Description of the task —
Once the images are set aside, write out the rest of the records exactly.

Data shown —
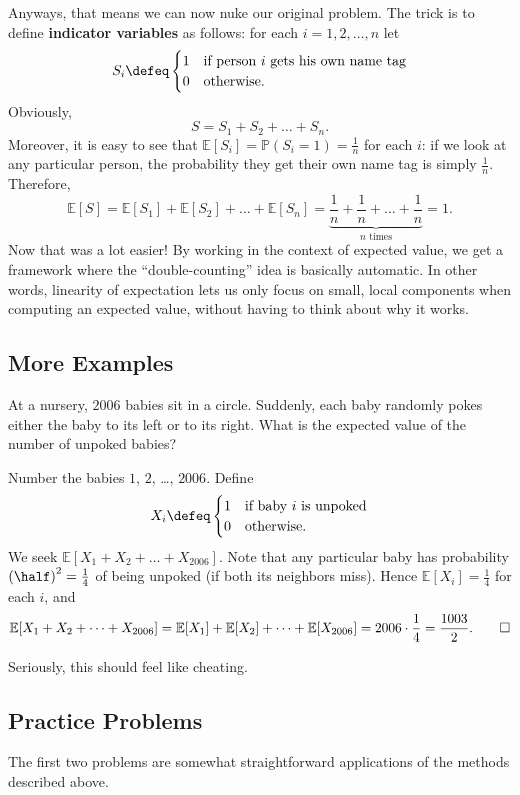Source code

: \documentclass[11pt]{scrartcl}
\newcommand\EE{\mathbb E}
\newcommand\PP{\mathbb P}
\begin{document}
Anyways, that means we can now nuke our original problem.
The trick is to define \textbf{indicator variables} as follows: for each $i=1,2,\dots,n$ let
\[
  S_i \defeq
  \begin{cases}
    1 & \text{if person $i$ gets his own name tag} \\
    0 & \text{otherwise}.
  \end{cases}
  \]
Obviously, \[ S = S_1 + S_2 + \dots + S_n. \]
Moreover, it is easy to see that $\EE[S_i] = \PP(S_i = 1) =  \frac 1n$ for each $i$:
if we look at any particular person, the probability they get their own name tag is
simply $\frac 1n$.
Therefore,
\[ \EE[S] = \EE[S_1] + \EE[S_2] + \dots + \EE[S_n]
  = \underbrace{\frac1n + \frac1n + \dots + \frac 1n}_{\text{$n$ times}}
  = 1. \]
Now that was a lot easier!
By working in the context of expected value, we get a framework
where the ``double-counting'' idea is basically automatic.
In other words, linearity of expectation lets us only focus on small, local components
when computing an expected value, without having to think about why it works.

\subsection{More Examples}
\begin{example}
  [HMMT 2006] At a nursery, $2006$ babies sit in a circle. Suddenly, each baby randomly pokes either the baby to its left or to its right. What is the expected value of the number of unpoked babies?
\end{example}
\begin{soln}
  Number the babies $1$, $2$, \dots, $2006$.  Define
  \[
    X_i \defeq
    \begin{cases}
      1 & \text{if baby $i$ is unpoked} \\
      0 & \text{otherwise}.
    \end{cases}
  \]
  We seek $\EE[X_1 + X_2 + \dots + X_{2006}]$.
  Note that any particular baby has probability $\left( \half \right)^2 = \frac 14$ of being unpoked (if both its neighbors miss).
  Hence $\EE[X_i] = \frac 14$ for each $i$, and
  \[ \EE[X_1 + X_2 + \dots + X_{2006}]
  = \EE[X_1] + \EE[X_2] + \dots + \EE[X_{2006}]
  = 2006 \cdot \frac 14
  = \frac{1003}{2}. \qedhere \]
\end{soln}
Seriously, this should feel like cheating.

\subsection{Practice Problems}
The first two problems are somewhat straightforward applications of the methods described above.
\end{document}
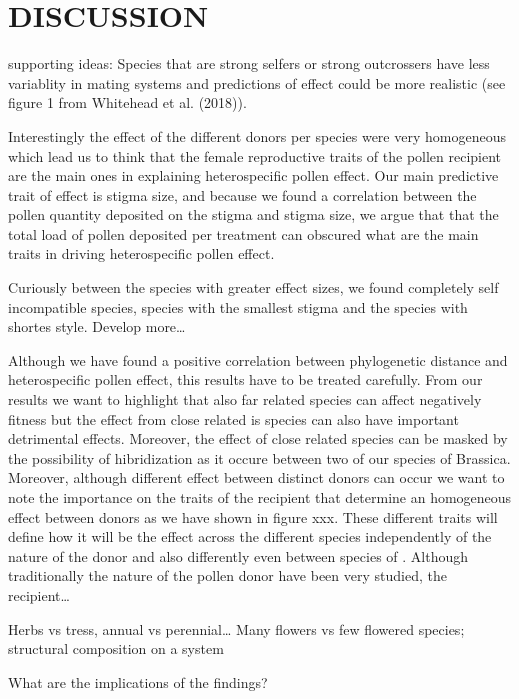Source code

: \documentclass[11pt,a4paper]{article}
\begin{document}
\newpage

\section{DISCUSSION}\label{discussion}

supporting ideas: Species that are strong selfers or strong outcrossers
have less variablity in mating systems and predictions of effect could
be more realistic (see figure 1 from Whitehead et al. (2018)).

Interestingly the effect of the different donors per species were very
homogeneous which lead us to think that the female reproductive traits
of the pollen recipient are the main ones in explaining heterospecific
pollen effect. Our main predictive trait of effect is stigma size, and
because we found a correlation between the pollen quantity deposited on
the stigma and stigma size, we argue that that the total load of pollen
deposited per treatment can obscured what are the main traits in driving
heterospecific pollen effect.

Curiously between the species with greater effect sizes, we found
completely self incompatible species, species with the smallest stigma
and the species with shortes style. Develop more\ldots{}

Although we have found a positive correlation between phylogenetic
distance and heterospecific pollen effect, this results have to be
treated carefully. From our results we want to highlight that also far
related species can affect negatively fitness but the effect from close
related is species can also have important detrimental effects.
Moreover, the effect of close related species can be masked by the
possibility of hibridization as it occure between two of our species of
Brassica. Moreover, although different effect between distinct donors
can occur we want to note the importance on the traits of the recipient
that determine an homogeneous effect between donors as we have shown in
figure xxx. These different traits will define how it will be the effect
across the different species independently of the nature of the donor
and also differently even between species of . Although traditionally
the nature of the pollen donor have been very studied, the
recipient\ldots{}

Herbs vs tress, annual vs perennial\ldots{} Many flowers vs few flowered
species; structural composition on a system

What are the implications of the findings?
\end{document}
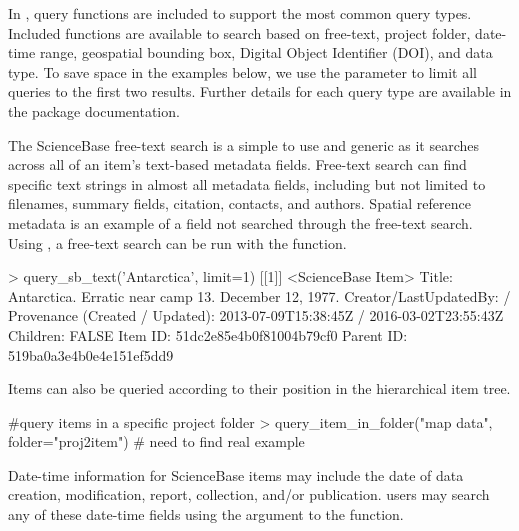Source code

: In , query functions are included to support the most common query types. 
Included functions are available to search based on free-text, project folder, 
date-time range, geospatial
bounding box, Digital Object Identifier (DOI), and data type. To save space in
the examples below, we use the  parameter to limit all queries to
the first two results. Further details for each query type are available in the
package documentation.


The ScienceBase free-text search is a simple to use and generic as it 
searches across all of an item's text-based metadata fields. Free-text 
search can find specific text strings in almost all metadata fields, including 
but not limited to filenames, summary fields, citation, contacts, and authors. 
Spatial reference metadata is an example of a field not searched through the 
free-text search. Using , a free-text 
search can be run with the  function.

\begin{example}
> query_sb_text('Antarctica', limit=1)
[[1]]
<ScienceBase Item> 
  Title: Antarctica. Erratic near camp 13. December 12, 1977.
  Creator/LastUpdatedBy:      / 
  Provenance (Created / Updated):  2013-07-09T15:38:45Z / 2016-03-02T23:55:43Z
  Children: FALSE
  Item ID: 51dc2e85e4b0f81004b79cf0
  Parent ID: 519ba0a3e4b0e4e151ef5dd9
\end{example}

Items can also be queried according to their position in the hierarchical item
tree.

\begin{example}
#query items in a specific project folder
> query_item_in_folder("map data", folder="proj2item")
# need to find real example
\end{example}

Date-time information for ScienceBase items may include the date of
data creation, modification, report, collection, and/or
publication.  users may search any of these
date-time fields using the  argument to the
 function.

Written solution —
Source code

: \documentclass[11pt]{scrartcl}
\newcommand\EE{\mathbb E}
\newcommand\PP{\mathbb P}
\begin{document}
Anyways, that means we can now nuke our original problem.
The trick is to define \textbf{indicator variables} as follows: for each $i=1,2,\dots,n$ let
\[
  S_i \defeq
  \begin{cases}
    1 & \text{if person $i$ gets his own name tag} \\
    0 & \text{otherwise}.
  \end{cases}
  \]
Obviously, \[ S = S_1 + S_2 + \dots + S_n. \]
Moreover, it is easy to see that $\EE[S_i] = \PP(S_i = 1) =  \frac 1n$ for each $i$:
if we look at any particular person, the probability they get their own name tag is
simply $\frac 1n$.
Therefore,
\[ \EE[S] = \EE[S_1] + \EE[S_2] + \dots + \EE[S_n]
  = \underbrace{\frac1n + \frac1n + \dots + \frac 1n}_{\text{$n$ times}}
  = 1. \]
Now that was a lot easier!
By working in the context of expected value, we get a framework
where the ``double-counting'' idea is basically automatic.
In other words, linearity of expectation lets us only focus on small, local components
when computing an expected value, without having to think about why it works.

\subsection{More Examples}
\begin{example}
  [HMMT 2006] At a nursery, $2006$ babies sit in a circle. Suddenly, each baby randomly pokes either the baby to its left or to its right. What is the expected value of the number of unpoked babies?
\end{example}
\begin{soln}
  Number the babies $1$, $2$, \dots, $2006$.  Define
  \[
    X_i \defeq
    \begin{cases}
      1 & \text{if baby $i$ is unpoked} \\
      0 & \text{otherwise}.
    \end{cases}
  \]
  We seek $\EE[X_1 + X_2 + \dots + X_{2006}]$.
  Note that any particular baby has probability $\left( \half \right)^2 = \frac 14$ of being unpoked (if both its neighbors miss).
  Hence $\EE[X_i] = \frac 14$ for each $i$, and
  \[ \EE[X_1 + X_2 + \dots + X_{2006}]
  = \EE[X_1] + \EE[X_2] + \dots + \EE[X_{2006}]
  = 2006 \cdot \frac 14
  = \frac{1003}{2}. \qedhere \]
\end{soln}
Seriously, this should feel like cheating.

\subsection{Practice Problems}
The first two problems are somewhat straightforward applications of the methods described above.
\end{document}
Source code

: \documentclass[11pt,a4paper]{article}
\begin{document}
\newpage

\section{DISCUSSION}\label{discussion}

supporting ideas: Species that are strong selfers or strong outcrossers
have less variablity in mating systems and predictions of effect could
be more realistic (see figure 1 from Whitehead et al. (2018)).

Interestingly the effect of the different donors per species were very
homogeneous which lead us to think that the female reproductive traits
of the pollen recipient are the main ones in explaining heterospecific
pollen effect. Our main predictive trait of effect is stigma size, and
because we found a correlation between the pollen quantity deposited on
the stigma and stigma size, we argue that that the total load of pollen
deposited per treatment can obscured what are the main traits in driving
heterospecific pollen effect.

Curiously between the species with greater effect sizes, we found
completely self incompatible species, species with the smallest stigma
and the species with shortes style. Develop more\ldots{}

Although we have found a positive correlation between phylogenetic
distance and heterospecific pollen effect, this results have to be
treated carefully. From our results we want to highlight that also far
related species can affect negatively fitness but the effect from close
related is species can also have important detrimental effects.
Moreover, the effect of close related species can be masked by the
possibility of hibridization as it occure between two of our species of
Brassica. Moreover, although different effect between distinct donors
can occur we want to note the importance on the traits of the recipient
that determine an homogeneous effect between donors as we have shown in
figure xxx. These different traits will define how it will be the effect
across the different species independently of the nature of the donor
and also differently even between species of . Although traditionally
the nature of the pollen donor have been very studied, the
recipient\ldots{}

Herbs vs tress, annual vs perennial\ldots{} Many flowers vs few flowered
species; structural composition on a system

What are the implications of the findings?
\end{document}
Source code

: In , query functions are included to support the most common query types. 
Included functions are available to search based on free-text, project folder, 
date-time range, geospatial
bounding box, Digital Object Identifier (DOI), and data type. To save space in
the examples below, we use the  parameter to limit all queries to
the first two results. Further details for each query type are available in the
package documentation.


The ScienceBase free-text search is a simple to use and generic as it 
searches across all of an item's text-based metadata fields. Free-text 
search can find specific text strings in almost all metadata fields, including 
but not limited to filenames, summary fields, citation, contacts, and authors. 
Spatial reference metadata is an example of a field not searched through the 
free-text search. Using , a free-text 
search can be run with the  function.

\begin{example}
> query_sb_text('Antarctica', limit=1)
[[1]]
<ScienceBase Item> 
  Title: Antarctica. Erratic near camp 13. December 12, 1977.
  Creator/LastUpdatedBy:      / 
  Provenance (Created / Updated):  2013-07-09T15:38:45Z / 2016-03-02T23:55:43Z
  Children: FALSE
  Item ID: 51dc2e85e4b0f81004b79cf0
  Parent ID: 519ba0a3e4b0e4e151ef5dd9
\end{example}

Items can also be queried according to their position in the hierarchical item
tree.

\begin{example}
#query items in a specific project folder
> query_item_in_folder("map data", folder="proj2item")
# need to find real example
\end{example}

Date-time information for ScienceBase items may include the date of
data creation, modification, report, collection, and/or
publication.  users may search any of these
date-time fields using the  argument to the
 function.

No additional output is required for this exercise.